Firstly I set up the polar alignment with the scope so it was well nearish. I then set up the finder and scope

Then I treid a 3 star alignment, it was so far out on the 1st star, it took me 2-3 minutes to find it (Altair), the finder has a 45 degree prism on it and I find it difficult to use. Then the mount found the other two stars Antares and Arcturus) without problem. The mount then told me it was poorly aligned. After it could n't find Saturn M57 or anything else for that matter.

I then reset the polar alignment as good as I have ever done it with all things in the correct place, didn't take long. I then did a two star set-up with the release clutch technique. Result, better but not good. Star and clusters were just in the FOV of a 34mm EP on a 805mm F/L scope. Rather bad if I may say so .

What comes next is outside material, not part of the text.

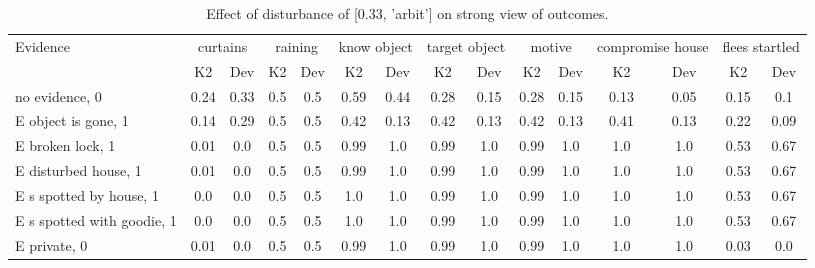 \begin{table}\begin{tabular}{l|cc|cc|cc|cc|cc|cc|cc}\toprule\multirow{2}{*}{Evidence} & \multicolumn{2}{c}{curtains}& \multicolumn{2}{c}{raining}& \multicolumn{2}{c}{know object}& \multicolumn{2}{c}{target object}& \multicolumn{2}{c}{motive}& \multicolumn{2}{c}{compromise house}& \multicolumn{2}{c}{flees startled}\\& {K2} & {Dev}& {K2} & {Dev}& {K2} & {Dev}& {K2} & {Dev}& {K2} & {Dev}& {K2} & {Dev}& {K2} & {Dev}\\\midrule
no evidence, 0 & \cellcolor{Bittersweet}0.24&\cellcolor{Bittersweet}0.33&0.5&0.5&\cellcolor{Bittersweet}0.59&\cellcolor{Bittersweet}0.44&\cellcolor{Bittersweet}0.28&\cellcolor{Bittersweet}0.15&\cellcolor{Bittersweet}0.28&\cellcolor{Bittersweet}0.15&\cellcolor{Bittersweet}0.13&\cellcolor{Bittersweet}0.05&0.15&0.1\\E object is gone, 1 & \cellcolor{Bittersweet}0.14&\cellcolor{Bittersweet}0.29&0.5&0.5&\cellcolor{Bittersweet}0.42&\cellcolor{Bittersweet}0.13&\cellcolor{Bittersweet}0.42&\cellcolor{Bittersweet}0.13&\cellcolor{Bittersweet}0.42&\cellcolor{Bittersweet}0.13&\cellcolor{Bittersweet}0.41&\cellcolor{Bittersweet}0.13&\cellcolor{Bittersweet}0.22&\cellcolor{Bittersweet}0.09\\E broken lock, 1 & 0.01&0.0&0.5&0.5&0.99&1.0&0.99&1.0&0.99&1.0&1.0&1.0&\cellcolor{Bittersweet}0.53&\cellcolor{Bittersweet}0.67\\E disturbed house, 1 & 0.01&0.0&0.5&0.5&0.99&1.0&0.99&1.0&0.99&1.0&1.0&1.0&\cellcolor{Bittersweet}0.53&\cellcolor{Bittersweet}0.67\\E s spotted by house, 1 & 0.0&0.0&0.5&0.5&1.0&1.0&0.99&1.0&0.99&1.0&1.0&1.0&\cellcolor{Bittersweet}0.53&\cellcolor{Bittersweet}0.67\\E s spotted with goodie, 1 & 0.0&0.0&0.5&0.5&1.0&1.0&0.99&1.0&0.99&1.0&1.0&1.0&\cellcolor{Bittersweet}0.53&\cellcolor{Bittersweet}0.67\\E private, 0 & 0.01&0.0&0.5&0.5&0.99&1.0&0.99&1.0&0.99&1.0&1.0&1.0&0.03&0.0\\\bottomrule\end{tabular}\caption{Effect of disturbance of [0.33, 'arbit'] on strong view of outcomes.}\end{table}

I did not try different power supply. The tank was fully charged and is not that old. At no point did it seem to want for power in the slew. After what I have told you above I was not best pleased so I called it a night, before the hammer really didn't put in an appearence.

I just think I have a Friday afternoon mount with lunch having been taken in the pub.

If anyone has any other ideas based on my tests I would be happy to try them.

Thanks for all you have come up with so far.

Alan.

Link to comment
Share on other sites

  • Replies 38
  • Created
  • Last Reply

Have you updated the firmware at all? I ask as when I used the handset, after the firmware update the goto's were significantly better. Regarding polar alugnment, is there any wayyou can use a computer programme to so it? I ask as I thought I had a good polar alignment, until I checked it on the PC and it was utter pants. There's a couple of programmes out there, such as alignmaster for starters.

I'm sure you've checked the normal culprits, such as DST and also putting the date in as US setting and not as we would normally do in the UK?

Don't despair, I know how you feel, my HEQ5 has been close to being ditched over the last couple of weeks, but persevere with it as it's well worth it.

Link to comment
Share on other sites

I would say it is probably a power issue. You say the power tank is ok as it is not tha told, maybe best to try another to eliminate it. Also, is the power cable good, I recently helped a mate out with similar issues and it turned out to be the power cable.

I have found in all cases of poor goto with celestron or skywatcher mounts it is always power related...... just my 2p worht mate.

Gary

Link to comment
Share on other sites

I'm surprised that you haven't tried an alternative power supply and lead after everyone saying that the majority of all Skywatcher mount issues are power based.

Seriously , before the do something like drop kick the mount over next doors fence, use a different or mains supply and change the lead.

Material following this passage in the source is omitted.